◆ Task goal ◆
Report each line of the material below where the word "legitimacy" can be found.

*** The data ***

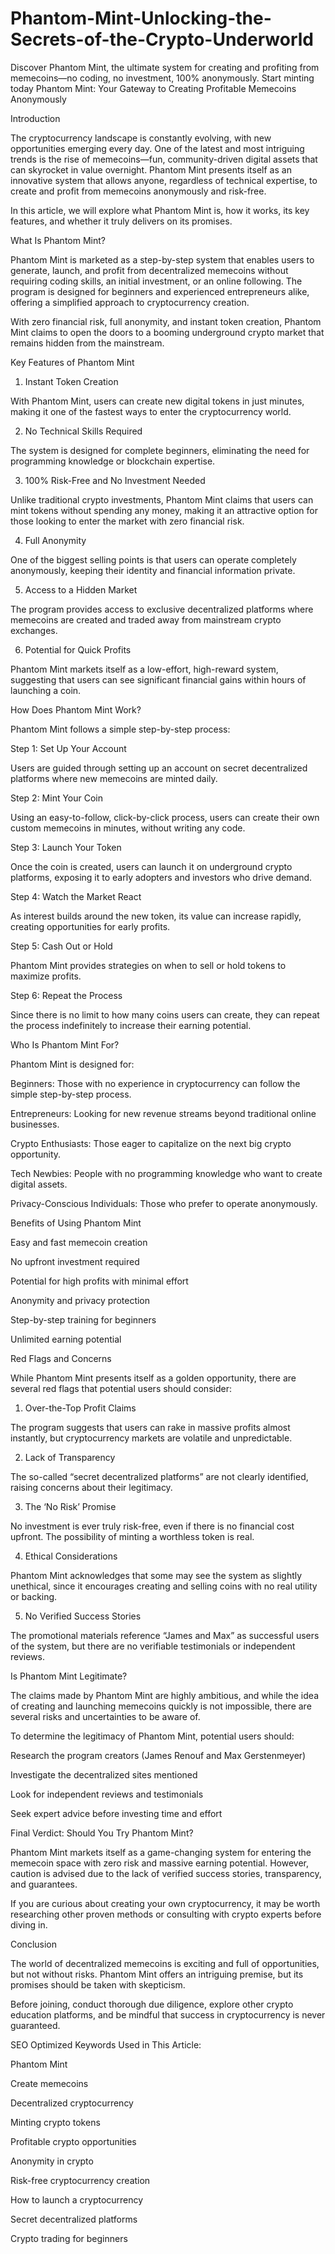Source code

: # Phantom-Mint-Unlocking-the-Secrets-of-the-Crypto-Underworld
Discover Phantom Mint, the ultimate system for creating and profiting from memecoins—no coding, no investment, 100% anonymously. Start minting today
Phantom Mint: Your Gateway to Creating Profitable Memecoins Anonymously

Introduction

The cryptocurrency landscape is constantly evolving, with new opportunities emerging every day. One of the latest and most intriguing trends is the rise of memecoins—fun, community-driven digital assets that can skyrocket in value overnight. Phantom Mint presents itself as an innovative system that allows anyone, regardless of technical expertise, to create and profit from memecoins anonymously and risk-free.

In this article, we will explore what Phantom Mint is, how it works, its key features, and whether it truly delivers on its promises.

What Is Phantom Mint?

Phantom Mint is marketed as a step-by-step system that enables users to generate, launch, and profit from decentralized memecoins without requiring coding skills, an initial investment, or an online following. The program is designed for beginners and experienced entrepreneurs alike, offering a simplified approach to cryptocurrency creation.

With zero financial risk, full anonymity, and instant token creation, Phantom Mint claims to open the doors to a booming underground crypto market that remains hidden from the mainstream.

Key Features of Phantom Mint

1. Instant Token Creation

With Phantom Mint, users can create new digital tokens in just minutes, making it one of the fastest ways to enter the cryptocurrency world.

2. No Technical Skills Required

The system is designed for complete beginners, eliminating the need for programming knowledge or blockchain expertise.

3. 100% Risk-Free and No Investment Needed

Unlike traditional crypto investments, Phantom Mint claims that users can mint tokens without spending any money, making it an attractive option for those looking to enter the market with zero financial risk.

4. Full Anonymity

One of the biggest selling points is that users can operate completely anonymously, keeping their identity and financial information private.

5. Access to a Hidden Market

The program provides access to exclusive decentralized platforms where memecoins are created and traded away from mainstream crypto exchanges.

6. Potential for Quick Profits

Phantom Mint markets itself as a low-effort, high-reward system, suggesting that users can see significant financial gains within hours of launching a coin.

How Does Phantom Mint Work?

Phantom Mint follows a simple step-by-step process:

Step 1: Set Up Your Account

Users are guided through setting up an account on secret decentralized platforms where new memecoins are minted daily.

Step 2: Mint Your Coin

Using an easy-to-follow, click-by-click process, users can create their own custom memecoins in minutes, without writing any code.

Step 3: Launch Your Token

Once the coin is created, users can launch it on underground crypto platforms, exposing it to early adopters and investors who drive demand.

Step 4: Watch the Market React

As interest builds around the new token, its value can increase rapidly, creating opportunities for early profits.

Step 5: Cash Out or Hold

Phantom Mint provides strategies on when to sell or hold tokens to maximize profits.

Step 6: Repeat the Process

Since there is no limit to how many coins users can create, they can repeat the process indefinitely to increase their earning potential.

Who Is Phantom Mint For?

Phantom Mint is designed for:

Beginners: Those with no experience in cryptocurrency can follow the simple step-by-step process.

Entrepreneurs: Looking for new revenue streams beyond traditional online businesses.

Crypto Enthusiasts: Those eager to capitalize on the next big crypto opportunity.

Tech Newbies: People with no programming knowledge who want to create digital assets.

Privacy-Conscious Individuals: Those who prefer to operate anonymously.

Benefits of Using Phantom Mint

Easy and fast memecoin creation

No upfront investment required

Potential for high profits with minimal effort

Anonymity and privacy protection

Step-by-step training for beginners

Unlimited earning potential

Red Flags and Concerns

While Phantom Mint presents itself as a golden opportunity, there are several red flags that potential users should consider:

1. Over-the-Top Profit Claims

The program suggests that users can rake in massive profits almost instantly, but cryptocurrency markets are volatile and unpredictable.

2. Lack of Transparency

The so-called “secret decentralized platforms” are not clearly identified, raising concerns about their legitimacy.

3. The ‘No Risk’ Promise

No investment is ever truly risk-free, even if there is no financial cost upfront. The possibility of minting a worthless token is real.

4. Ethical Considerations

Phantom Mint acknowledges that some may see the system as slightly unethical, since it encourages creating and selling coins with no real utility or backing.

5. No Verified Success Stories

The promotional materials reference “James and Max” as successful users of the system, but there are no verifiable testimonials or independent reviews.

Is Phantom Mint Legitimate?

The claims made by Phantom Mint are highly ambitious, and while the idea of creating and launching memecoins quickly is not impossible, there are several risks and uncertainties to be aware of.

To determine the legitimacy of Phantom Mint, potential users should:

Research the program creators (James Renouf and Max Gerstenmeyer)

Investigate the decentralized sites mentioned

Look for independent reviews and testimonials

Seek expert advice before investing time and effort

Final Verdict: Should You Try Phantom Mint?

Phantom Mint markets itself as a game-changing system for entering the memecoin space with zero risk and massive earning potential. However, caution is advised due to the lack of verified success stories, transparency, and guarantees.

If you are curious about creating your own cryptocurrency, it may be worth researching other proven methods or consulting with crypto experts before diving in.

Conclusion

The world of decentralized memecoins is exciting and full of opportunities, but not without risks. Phantom Mint offers an intriguing premise, but its promises should be taken with skepticism.

Before joining, conduct thorough due diligence, explore other crypto education platforms, and be mindful that success in cryptocurrency is never guaranteed.

SEO Optimized Keywords Used in This Article:

Phantom Mint

Create memecoins

Decentralized cryptocurrency

Minting crypto tokens

Profitable crypto opportunities

Anonymity in crypto

Risk-free cryptocurrency creation

How to launch a cryptocurrency

Secret decentralized platforms

Crypto trading for beginners
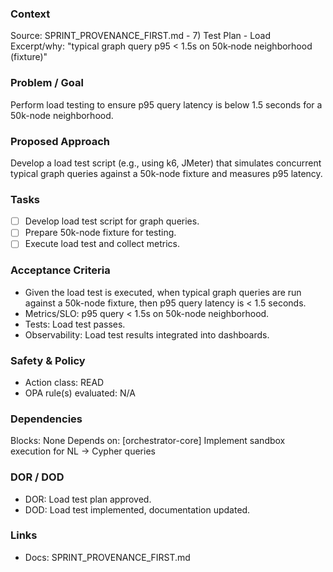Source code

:### Context

Source: SPRINT_PROVENANCE_FIRST.md - 7) Test Plan - Load
Excerpt/why: "typical graph query p95 < 1.5s on 50k‑node neighborhood (fixture)"

### Problem / Goal

Perform load testing to ensure p95 query latency is below 1.5 seconds for a 50k-node neighborhood.

### Proposed Approach

Develop a load test script (e.g., using k6, JMeter) that simulates concurrent typical graph queries against a 50k-node fixture and measures p95 latency.

### Tasks

- [ ] Develop load test script for graph queries.
- [ ] Prepare 50k-node fixture for testing.
- [ ] Execute load test and collect metrics.

### Acceptance Criteria

- Given the load test is executed, when typical graph queries are run against a 50k-node fixture, then p95 query latency is < 1.5 seconds.
- Metrics/SLO: p95 query < 1.5s on 50k-node neighborhood.
- Tests: Load test passes.
- Observability: Load test results integrated into dashboards.

### Safety & Policy

- Action class: READ
- OPA rule(s) evaluated: N/A

### Dependencies

Blocks: None
Depends on: [orchestrator-core] Implement sandbox execution for NL → Cypher queries

### DOR / DOD

- DOR: Load test plan approved.
- DOD: Load test implemented, documentation updated.

### Links

- Docs: SPRINT_PROVENANCE_FIRST.md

***

◆ Task output ◆
The so-called “secret decentralized platforms” are not clearly identified, raising concerns about their legitimacy.
To determine the legitimacy of Phantom Mint, potential users should:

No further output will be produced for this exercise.